Wisynco bottles reduced Q3 profit
Beverage giant Wisynco Group Limited reported a dip in third-quarter profit as the company continued to navigate a challenging economic environment, marked by softening consumer demand and logistical disruptions in key export markets.
The company’s profit falling to $971 million was almost 18 per cent below the $1.2 billion earned for the corresponding period of the previous year. Similarly, nine-month profit which fell to $3.5 billion, down from $3.9 billion in the period prior or 12.4 per cent year on year, was largely impacted by increased non-cash-related expenses, chief among which was an increase in depreciation costs stemming from various plant expansions.
Revenues, which, on the other hand, marginally grew 4.8 per cent, totalled $13.7 billion for the period ended on March 31, 2025.

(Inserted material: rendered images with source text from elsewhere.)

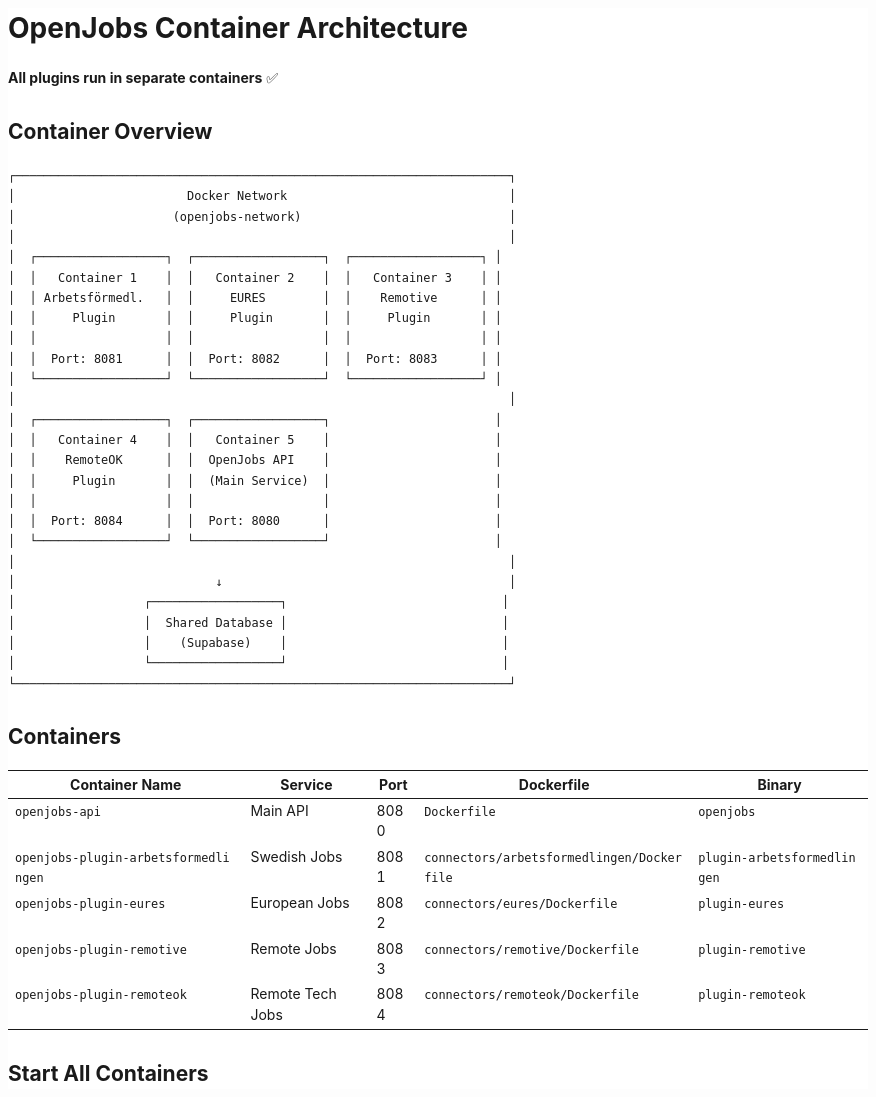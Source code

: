 # OpenJobs Container Architecture

**All plugins run in separate containers** ✅

## Container Overview

```
┌─────────────────────────────────────────────────────────────────────┐
│                        Docker Network                               │
│                      (openjobs-network)                             │
│                                                                     │
│  ┌──────────────────┐  ┌──────────────────┐  ┌──────────────────┐ │
│  │   Container 1    │  │   Container 2    │  │   Container 3    │ │
│  │ Arbetsförmedl.   │  │     EURES        │  │    Remotive      │ │
│  │     Plugin       │  │     Plugin       │  │     Plugin       │ │
│  │                  │  │                  │  │                  │ │
│  │  Port: 8081      │  │  Port: 8082      │  │  Port: 8083      │ │
│  └──────────────────┘  └──────────────────┘  └──────────────────┘ │
│                                                                     │
│  ┌──────────────────┐  ┌──────────────────┐                       │
│  │   Container 4    │  │   Container 5    │                       │
│  │    RemoteOK      │  │  OpenJobs API    │                       │
│  │     Plugin       │  │  (Main Service)  │                       │
│  │                  │  │                  │                       │
│  │  Port: 8084      │  │  Port: 8080      │                       │
│  └──────────────────┘  └──────────────────┘                       │
│                                                                     │
│                            ↓                                        │
│                  ┌──────────────────┐                              │
│                  │  Shared Database │                              │
│                  │    (Supabase)    │                              │
│                  └──────────────────┘                              │
└─────────────────────────────────────────────────────────────────────┘
```

## Containers

| Container Name | Service | Port | Dockerfile | Binary |
|---------------|---------|------|------------|--------|
| `openjobs-api` | Main API | 8080 | `Dockerfile` | `openjobs` |
| `openjobs-plugin-arbetsformedlingen` | Swedish Jobs | 8081 | `connectors/arbetsformedlingen/Dockerfile` | `plugin-arbetsformedlingen` |
| `openjobs-plugin-eures` | European Jobs | 8082 | `connectors/eures/Dockerfile` | `plugin-eures` |
| `openjobs-plugin-remotive` | Remote Jobs | 8083 | `connectors/remotive/Dockerfile` | `plugin-remotive` |
| `openjobs-plugin-remoteok` | Remote Tech Jobs | 8084 | `connectors/remoteok/Dockerfile` | `plugin-remoteok` |

## Start All Containers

“In general, there was a softening in the market due to lower demands across all markets. While our third quarter is usually the slowest of our fiscal year, we saw notable resilience in core brands despite declines due to reduced demand in the hotel and food service categories. Export revenues were also hampered due to logistic issues in our major markets,” the company’s directors informed shareholders in a recent interim report.
These declines come amid broader economic pressures, including US trade policy changes and the scaling back of travel, as tourists opt to conserve disposable income. Companies across the region have also faced rising costs as they adjust supply chains in response to newly imposed tariffs.
Wisynco’s profit before tax, which came in at $1.2 billion, also saw a 16 per cent decrease when compared year over year. This as the company also grappled with higher operational expenses and reduced export contributions due to logistics issues in major overseas markets. The large manufacturer’s gross profit, however, rose modestly by 2.6 per cent to total $4.5 billion, but even as margins narrowed to 32.8 per cent, down from 33.5 per cent a year earlier. The lower margin was attributed to reduced absorption of fixed production costs amid slower volumes.
Operating expenses on the other hand continued to climb, with selling, distribution and administrative (SD&A) costs increasing by 9.3 per cent to $3.5 billion. Wisynco’s SD&A expense to sales ratio was 25.2 per cent for the quarter, compared to 24.2 per cent in the prior year or 100 basis points greater.
“As we head into our final quarter and the new fiscal year starting July 1 2025, we believe we will see additional revenue streams which should reduce our SD&A expense to sales ratio,” the directors said.
With the company ending the quarter with a healthy balance of $8.7 billion in cash and investment securities and a working capital ratio of 2.12, the board expressed confidence in the group’s financial stability and also its ability to withstand ongoing pressures even as headwinds persist.